Can you file Bankruptcy on payday loans and discharge them? LEARN MORE!

Filing Bankruptcy On Payday Loans

Can you file bankruptcy on payday loans? Many debtors find themselves in need of a quick-fix type of loan due to medical bills, car repairs, or whatever. Because they may have poor credit, they are enticed to take out payday loans. A payday loan is a short-term general loan dependent upon the debtor being employed. They usually have relatively high annual interest rates and are generally due within the next pay period of the debtor. Often the debtor for these loans must allow payment in the form of a direct debit from the debtor’s bank account.

Unfortunately, in some states, when  the payday loan becomes due (on the debtor’s next payday), the debtor cannot afford to pay the balance which, by now, has interest attached. The debtor then rolls that loan over into another loan with the lender or finds another payday loan lender and the grind begins. Debtors will then continue to finance one payday loan with another until the his or her finances are a complete mess. Debtors are usually subject to frequent collection calls and other attempts to collect the debt. Learn more about Payday Loan regulations under California Law.
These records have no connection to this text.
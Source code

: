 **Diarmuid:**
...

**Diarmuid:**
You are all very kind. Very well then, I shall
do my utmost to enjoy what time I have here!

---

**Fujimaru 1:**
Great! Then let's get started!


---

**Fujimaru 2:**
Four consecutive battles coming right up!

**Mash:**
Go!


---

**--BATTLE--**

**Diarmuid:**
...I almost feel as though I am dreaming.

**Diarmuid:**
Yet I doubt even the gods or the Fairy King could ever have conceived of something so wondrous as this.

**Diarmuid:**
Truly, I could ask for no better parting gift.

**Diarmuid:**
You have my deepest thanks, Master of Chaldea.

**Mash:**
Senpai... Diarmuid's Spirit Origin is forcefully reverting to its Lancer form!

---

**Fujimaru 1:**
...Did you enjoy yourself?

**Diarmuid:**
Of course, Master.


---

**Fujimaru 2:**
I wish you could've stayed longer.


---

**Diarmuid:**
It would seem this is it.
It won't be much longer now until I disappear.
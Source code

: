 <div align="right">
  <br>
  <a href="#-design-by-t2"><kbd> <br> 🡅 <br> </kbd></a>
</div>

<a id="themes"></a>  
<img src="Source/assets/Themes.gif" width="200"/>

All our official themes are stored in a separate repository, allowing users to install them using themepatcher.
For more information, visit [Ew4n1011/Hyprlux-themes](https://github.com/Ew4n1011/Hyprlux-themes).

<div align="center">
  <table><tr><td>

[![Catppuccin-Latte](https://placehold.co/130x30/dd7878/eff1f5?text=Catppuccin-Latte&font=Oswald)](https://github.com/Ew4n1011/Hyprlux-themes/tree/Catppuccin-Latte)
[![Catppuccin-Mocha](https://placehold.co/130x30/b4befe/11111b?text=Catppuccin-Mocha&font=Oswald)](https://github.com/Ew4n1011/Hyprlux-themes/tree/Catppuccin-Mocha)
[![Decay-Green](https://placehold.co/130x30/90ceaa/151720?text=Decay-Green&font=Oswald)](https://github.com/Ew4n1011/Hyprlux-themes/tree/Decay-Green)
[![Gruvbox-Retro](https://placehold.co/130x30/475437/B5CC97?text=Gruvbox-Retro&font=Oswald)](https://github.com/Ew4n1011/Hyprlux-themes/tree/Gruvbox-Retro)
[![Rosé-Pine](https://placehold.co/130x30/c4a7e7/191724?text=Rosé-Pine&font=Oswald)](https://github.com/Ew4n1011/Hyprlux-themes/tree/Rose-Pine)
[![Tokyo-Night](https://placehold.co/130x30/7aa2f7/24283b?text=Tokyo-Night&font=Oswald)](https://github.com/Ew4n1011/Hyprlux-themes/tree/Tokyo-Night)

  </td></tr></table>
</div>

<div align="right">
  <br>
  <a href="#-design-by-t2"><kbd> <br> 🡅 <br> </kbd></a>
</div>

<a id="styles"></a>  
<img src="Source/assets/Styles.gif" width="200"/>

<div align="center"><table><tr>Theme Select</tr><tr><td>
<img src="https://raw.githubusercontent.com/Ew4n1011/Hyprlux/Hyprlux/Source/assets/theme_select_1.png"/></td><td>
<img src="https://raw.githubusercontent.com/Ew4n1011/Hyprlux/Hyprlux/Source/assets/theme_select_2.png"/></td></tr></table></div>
Bankruptcy Help With Payday Loans

Yes, you can file bankruptcy on payday loans. Payday loans may be discharged in bankruptcy as any other debt.  Furthermore, under the law, these lenders must cease all collection calls and attempts to collect the debt once the bankruptcy is filed. 
One problem is the maintenance of the electronic debits on debtor’s bank account after a bankruptcy is filed. In bankruptcy, you will need to immediately revoke authorization you have given to allow the payday lender to maintain electronic debits on the bank account. You will then receive a bankruptcy discharge of the payday loans either in Chapter 7 or Chapter 13.   Bankruptcy wipes out the payday loan! But you must be careful.
If you do not qualify for Chapter 7, you may file Chapter 13 to make a repayment plan over a period of 3 to 5 years. The Chapter 13 plan will provide for monthly payments to a Chapter 13 trustee who disburses funds every month to the creditors, including payday lenders. During the 3-5 year period, the payday lender may not attempt to collect its debt or initiate court proceedings. Once the debtor finishes the plan, the debtor obtains a Chapter 13 discharge of the payday loan.